*ABOUT THIS EXERCISE*. An exact reprint of every record below is required, with the pictures left out.

Stored data
◇ ◇ ◇ ◇ ◇
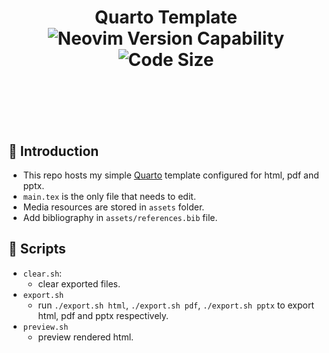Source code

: <!-- Not show on Github! -->
<!-- <p style="font-size: 36px; text-align: center; font-family: Arial, sans-serif;"> -->
<!--     [> <b>Quarto Template</b>  <] -->
<!--     Quarto Template -->
<!-- </p>  -->
<!-- Not show on Github! -->

<!-- <h1 align="center"> -->
<!--     Quarto Template -->
<!-- </h1> -->

<h1  align="center" style="margin-bottom: 70px;">
    Quarto Template
    <br>
    <img
        alt="Neovim Version Capability"
        src="https://img.shields.io/badge/quarto-v1.7.30-90bbe3?style=for-the-badge&colorA=363A4F&logo=quarto&logoColor=D9E0EE">
    <img
        alt="Code Size"
        src="https://img.shields.io/github/languages/code-size/syw-robotics/quarto_template?colorA=363A4F&colorB=d0aee2&logo=gitlfs&logoColor=D9E0EE&style=for-the-badge">
</h1>


<br>


##  🪷 Introduction

- This repo hosts my simple [Quarto](https://neovim.io/) template configured for html, pdf and pptx. 
- `main.tex` is the only file that needs to edit.
- Media resources are stored in `assets` folder.
- Add bibliography in `assets/references.bib` file.

## 📃 Scripts

- `clear.sh`:
    - clear exported files. 
- `export.sh`
    - run `./export.sh html`, `./export.sh pdf`, `./export.sh pptx` to export html, pdf and pptx respectively.
- `preview.sh`
    - preview rendered html.
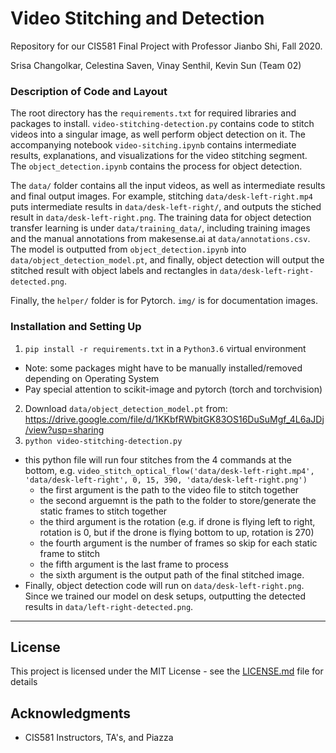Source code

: # Video Stitching and Detection
Repository for our CIS581 Final Project with Professor Jianbo Shi, Fall 2020.

Srisa Changolkar, Celestina Saven, Vinay Senthil, Kevin Sun (Team 02)

### Description of Code and Layout
The root directory has the `requirements.txt` for required libraries and packages to install. `video-stitching-detection.py` contains code to stitch videos into a singular image, as well perform object detection on it. The accompanying notebook `video-sitching.ipynb` contains intermediate results, explanations, and visualizations for the video stitching segment. The `object_detection.ipynb` contains the process for object detection.

The `data/` folder contains all the input videos, as well as intermediate results and final output images. For example, stitching `data/desk-left-right.mp4` puts intermediate results in `data/desk-left-right/`, and outputs the stiched result in `data/desk-left-right.png`. The training data for object detection transfer learning is under `data/training_data/`, including training images and the manual annotations from makesense.ai at `data/annotations.csv`. The model is outputted from `object_detection.ipynb` into `data/object_detection_model.pt`, and finally, object detection will output the stitched result with object labels and rectangles in `data/desk-left-right-detected.png`.

Finally, the `helper/` folder is for Pytorch. `img/` is for documentation images.

### Installation and Setting Up
1. `pip install -r requirements.txt` in a `Python3.6` virtual environment
- Note: some packages might have to be manually installed/removed depending on Operating System
- Pay special attention to scikit-image and pytorch (torch and torchvision)
2. Download `data/object_detection_model.pt` from: https://drive.google.com/file/d/1KKbfRWbitGK83OS16DuSuMgf_4L6aJDj/view?usp=sharing
3. `python video-stitching-detection.py`
- this python file will run four stitches from the 4 commands at the bottom, e.g. `video_stitch_optical_flow('data/desk-left-right.mp4', 'data/desk-left-right', 0, 15, 390, 'data/desk-left-right.png')`
  - the first argument is the path to the video file to stitch together
  - the second arguemnt is the path to the folder to store/generate the static frames to stitch together
  - the third argument is the rotation (e.g. if drone is flying left to right, rotation is 0, but if the drone is flying bottom to up, rotation is 270)
  - the fourth argument is the number of frames so skip for each static frame to stitch
  - the fifth argument is the last frame to process
  - the sixth argument is the output path of the final stitched image.
- Finally, object detection code will run on `data/desk-left-right.png`. Since we trained our model on desk setups, outputting the detected results in `data/left-right-detected.png`.

---

## License
This project is licensed under the MIT License - see the [LICENSE.md](LICENSE.md) file for details

## Acknowledgments
* CIS581 Instructors, TA's, and Piazza
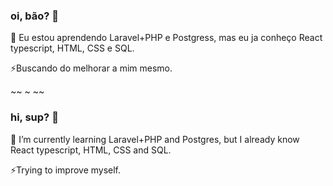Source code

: ### oi, bão? 👋
🌱 Eu estou aprendendo Laravel+PHP e Postgress, mas eu ja conheço React typescript, HTML, CSS e SQL. 

⚡Buscando do melhorar a mim mesmo.

~~ ~ ~~
### hi, sup? 👋
🌱 I’m currently learning Laravel+PHP and Postgres, but I already know React typescript, HTML, CSS and SQL.

⚡Trying to improve myself.

<!--
**rascunhoDias/rascunhoDias** is a ✨ _special_ ✨ repository because its `README.md` (this file) appears on your GitHub profile.

Here are some ideas to get you started:

- 🔭 I’m currently working on ...
- 🌱 I’m currently learning ...
- 👯 I’m looking to collaborate on ...
- 🤔 I’m looking for help with ...
- 💬 Ask me about ...
- 📫 How to reach me: ...
- 😄 Pronouns: ...
- ⚡ Fun fact: ...
-->
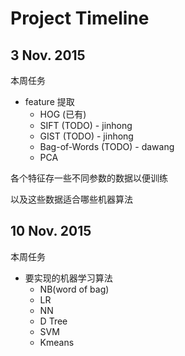 # Project Timeline

## 3 Nov. 2015

本周任务

+ feature 提取
	+ HOG (已有)
	+ SIFT (TODO) - jinhong
	+ GIST (TODO) - jinhong
	+ Bag-of-Words (TODO) - dawang
	+ PCA

各个特征存一些不同参数的数据以便训练

以及这些数据适合哪些机器算法

## 10 Nov. 2015

本周任务

+ 要实现的机器学习算法
	+ NB(word of bag)
	+ LR
	+ NN
	+ D Tree
    + SVM
	+ Kmeans

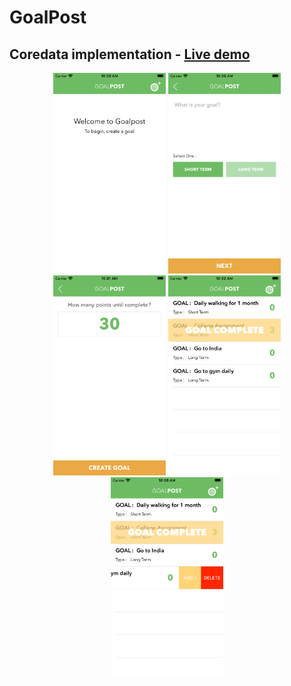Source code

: # GoalPost
## Coredata implementation - [Live demo](https://appetize.io/app/mgkapea5mqyanupq224j9ca110?device=iphone6s&scale=75&orientation=portrait&osVersion=14.1)

<p align="center">
<img src="https://github.com/maheshcheliya/GoalPost/blob/master/screenshots/1.png?raw=true" width="180" title="Home screen">
<img src="https://github.com/maheshcheliya/GoalPost/blob/master/screenshots/2.png?raw=true" width="180" title="Create Goal">
<img src="https://github.com/maheshcheliya/GoalPost/blob/master/screenshots/3.png?raw=true" width="180" title="Set Time Limit">
<img src="https://github.com/maheshcheliya/GoalPost/blob/master/screenshots/4.png?raw=true" width="180" title="Complete goal">
<img src="https://github.com/maheshcheliya/GoalPost/blob/master/screenshots/5.png?raw=true" width="180" title="Add Unit">

</p>
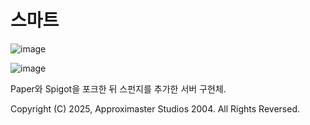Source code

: # 스마트
![image](https://github.com/user-attachments/assets/05bd93f3-3113-4bca-8477-43e4dfbea612)

![image](https://github.com/user-attachments/assets/b817ae66-faa5-467d-b41f-167ad1ce6ec9)

Paper와 Spigot을 포크한 뒤 스펀지를 추가한 서버 구현체. 

Copyright (C) 2025, Approximaster Studios 2004. All Rights Reversed.
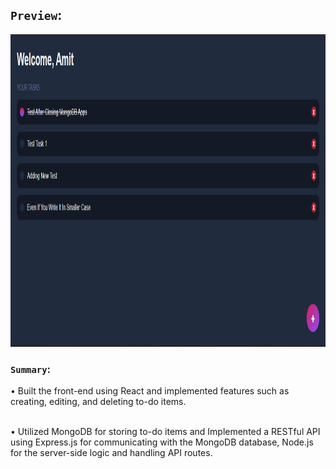 ## `Preview`:
<img src="https://github.com/AmitxParmar/MERN-TODO-APP/blob/dc844de96379b0aded4fe4dfa048539d7d0ee5d4/TodoMERN.png" height="500px"/>

### `Summary`:

• Built the front-end using React and implemented features such as creating, editing, and
deleting to-do items.

<br />
• Utilized MongoDB for storing to-do items and Implemented a RESTful API using
Express.js for communicating with the MongoDB database, Node.js for the server-side
logic and handling API routes.
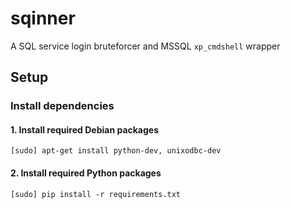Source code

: # sqinner
A SQL service login bruteforcer and MSSQL `xp_cmdshell` wrapper

## Setup

### Install dependencies

#### 1. Install required Debian packages

`[sudo] apt-get install python-dev, unixodbc-dev`

#### 2. Install required Python packages

`[sudo] pip install -r requirements.txt`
◇ ◇ ◇ ◇ ◇
*PROBLEM SOLUTION*.
Source code

: <!-- Not show on Github! -->
<!-- <p style="font-size: 36px; text-align: center; font-family: Arial, sans-serif;"> -->
<!--     [> <b>Quarto Template</b>  <] -->
<!--     Quarto Template -->
<!-- </p>  -->
<!-- Not show on Github! -->

<!-- <h1 align="center"> -->
<!--     Quarto Template -->
<!-- </h1> -->

<h1  align="center" style="margin-bottom: 70px;">
    Quarto Template
    <br>
    <img
        alt="Neovim Version Capability"
        src="https://img.shields.io/badge/quarto-v1.7.30-90bbe3?style=for-the-badge&colorA=363A4F&logo=quarto&logoColor=D9E0EE">
    <img
        alt="Code Size"
        src="https://img.shields.io/github/languages/code-size/syw-robotics/quarto_template?colorA=363A4F&colorB=d0aee2&logo=gitlfs&logoColor=D9E0EE&style=for-the-badge">
</h1>


<br>


##  🪷 Introduction

- This repo hosts my simple [Quarto](https://neovim.io/) template configured for html, pdf and pptx. 
- `main.tex` is the only file that needs to edit.
- Media resources are stored in `assets` folder.
- Add bibliography in `assets/references.bib` file.

## 📃 Scripts

- `clear.sh`:
    - clear exported files. 
- `export.sh`
    - run `./export.sh html`, `./export.sh pdf`, `./export.sh pptx` to export html, pdf and pptx respectively.
- `preview.sh`
    - preview rendered html.
Source code

: # Video Stitching and Detection
Repository for our CIS581 Final Project with Professor Jianbo Shi, Fall 2020.

Srisa Changolkar, Celestina Saven, Vinay Senthil, Kevin Sun (Team 02)

### Description of Code and Layout
The root directory has the `requirements.txt` for required libraries and packages to install. `video-stitching-detection.py` contains code to stitch videos into a singular image, as well perform object detection on it. The accompanying notebook `video-sitching.ipynb` contains intermediate results, explanations, and visualizations for the video stitching segment. The `object_detection.ipynb` contains the process for object detection.

The `data/` folder contains all the input videos, as well as intermediate results and final output images. For example, stitching `data/desk-left-right.mp4` puts intermediate results in `data/desk-left-right/`, and outputs the stiched result in `data/desk-left-right.png`. The training data for object detection transfer learning is under `data/training_data/`, including training images and the manual annotations from makesense.ai at `data/annotations.csv`. The model is outputted from `object_detection.ipynb` into `data/object_detection_model.pt`, and finally, object detection will output the stitched result with object labels and rectangles in `data/desk-left-right-detected.png`.

Finally, the `helper/` folder is for Pytorch. `img/` is for documentation images.

### Installation and Setting Up
1. `pip install -r requirements.txt` in a `Python3.6` virtual environment
- Note: some packages might have to be manually installed/removed depending on Operating System
- Pay special attention to scikit-image and pytorch (torch and torchvision)
2. Download `data/object_detection_model.pt` from: https://drive.google.com/file/d/1KKbfRWbitGK83OS16DuSuMgf_4L6aJDj/view?usp=sharing
3. `python video-stitching-detection.py`
- this python file will run four stitches from the 4 commands at the bottom, e.g. `video_stitch_optical_flow('data/desk-left-right.mp4', 'data/desk-left-right', 0, 15, 390, 'data/desk-left-right.png')`
  - the first argument is the path to the video file to stitch together
  - the second arguemnt is the path to the folder to store/generate the static frames to stitch together
  - the third argument is the rotation (e.g. if drone is flying left to right, rotation is 0, but if the drone is flying bottom to up, rotation is 270)
  - the fourth argument is the number of frames so skip for each static frame to stitch
  - the fifth argument is the last frame to process
  - the sixth argument is the output path of the final stitched image.
- Finally, object detection code will run on `data/desk-left-right.png`. Since we trained our model on desk setups, outputting the detected results in `data/left-right-detected.png`.

---

## License
This project is licensed under the MIT License - see the [LICENSE.md](LICENSE.md) file for details

## Acknowledgments
* CIS581 Instructors, TA's, and Piazza
Source code

: ### oi, bão? 👋
🌱 Eu estou aprendendo Laravel+PHP e Postgress, mas eu ja conheço React typescript, HTML, CSS e SQL. 

⚡Buscando do melhorar a mim mesmo.

~~ ~ ~~
### hi, sup? 👋
🌱 I’m currently learning Laravel+PHP and Postgres, but I already know React typescript, HTML, CSS and SQL.

⚡Trying to improve myself.

<!--
**rascunhoDias/rascunhoDias** is a ✨ _special_ ✨ repository because its `README.md` (this file) appears on your GitHub profile.

Here are some ideas to get you started:

- 🔭 I’m currently working on ...
- 🌱 I’m currently learning ...
- 👯 I’m looking to collaborate on ...
- 🤔 I’m looking for help with ...
- 💬 Ask me about ...
- 📫 How to reach me: ...
- 😄 Pronouns: ...
- ⚡ Fun fact: ...
-->
 # Project Timeline

## 3 Nov. 2015

本周任务

+ feature 提取
	+ HOG (已有)
	+ SIFT (TODO) - jinhong
	+ GIST (TODO) - jinhong
	+ Bag-of-Words (TODO) - dawang
	+ PCA

各个特征存一些不同参数的数据以便训练

以及这些数据适合哪些机器算法

## 10 Nov. 2015

本周任务

+ 要实现的机器学习算法
	+ NB(word of bag)
	+ LR
	+ NN
	+ D Tree
    + SVM
	+ Kmeans

Source code

: # GoalPost
## Coredata implementation - [Live demo](https://appetize.io/app/mgkapea5mqyanupq224j9ca110?device=iphone6s&scale=75&orientation=portrait&osVersion=14.1)

<p align="center">
<img src="https://github.com/maheshcheliya/GoalPost/blob/master/screenshots/1.png?raw=true" width="180" title="Home screen">
<img src="https://github.com/maheshcheliya/GoalPost/blob/master/screenshots/2.png?raw=true" width="180" title="Create Goal">
<img src="https://github.com/maheshcheliya/GoalPost/blob/master/screenshots/3.png?raw=true" width="180" title="Set Time Limit">
<img src="https://github.com/maheshcheliya/GoalPost/blob/master/screenshots/4.png?raw=true" width="180" title="Complete goal">
<img src="https://github.com/maheshcheliya/GoalPost/blob/master/screenshots/5.png?raw=true" width="180" title="Add Unit">

</p>
Source code

: # 스마트
![image](https://github.com/user-attachments/assets/05bd93f3-3113-4bca-8477-43e4dfbea612)

![image](https://github.com/user-attachments/assets/b817ae66-faa5-467d-b41f-167ad1ce6ec9)

Paper와 Spigot을 포크한 뒤 스펀지를 추가한 서버 구현체. 

Copyright (C) 2025, Approximaster Studios 2004. All Rights Reversed.
 ## `Preview`:
<img src="https://github.com/AmitxParmar/MERN-TODO-APP/blob/dc844de96379b0aded4fe4dfa048539d7d0ee5d4/TodoMERN.png" height="500px"/>

### `Summary`:

• Built the front-end using React and implemented features such as creating, editing, and
deleting to-do items.

<br />
• Utilized MongoDB for storing to-do items and Implemented a RESTful API using
Express.js for communicating with the MongoDB database, Node.js for the server-side
logic and handling API routes.
Source code

: # sqinner
A SQL service login bruteforcer and MSSQL `xp_cmdshell` wrapper

## Setup

### Install dependencies

#### 1. Install required Debian packages

`[sudo] apt-get install python-dev, unixodbc-dev`

#### 2. Install required Python packages

`[sudo] pip install -r requirements.txt`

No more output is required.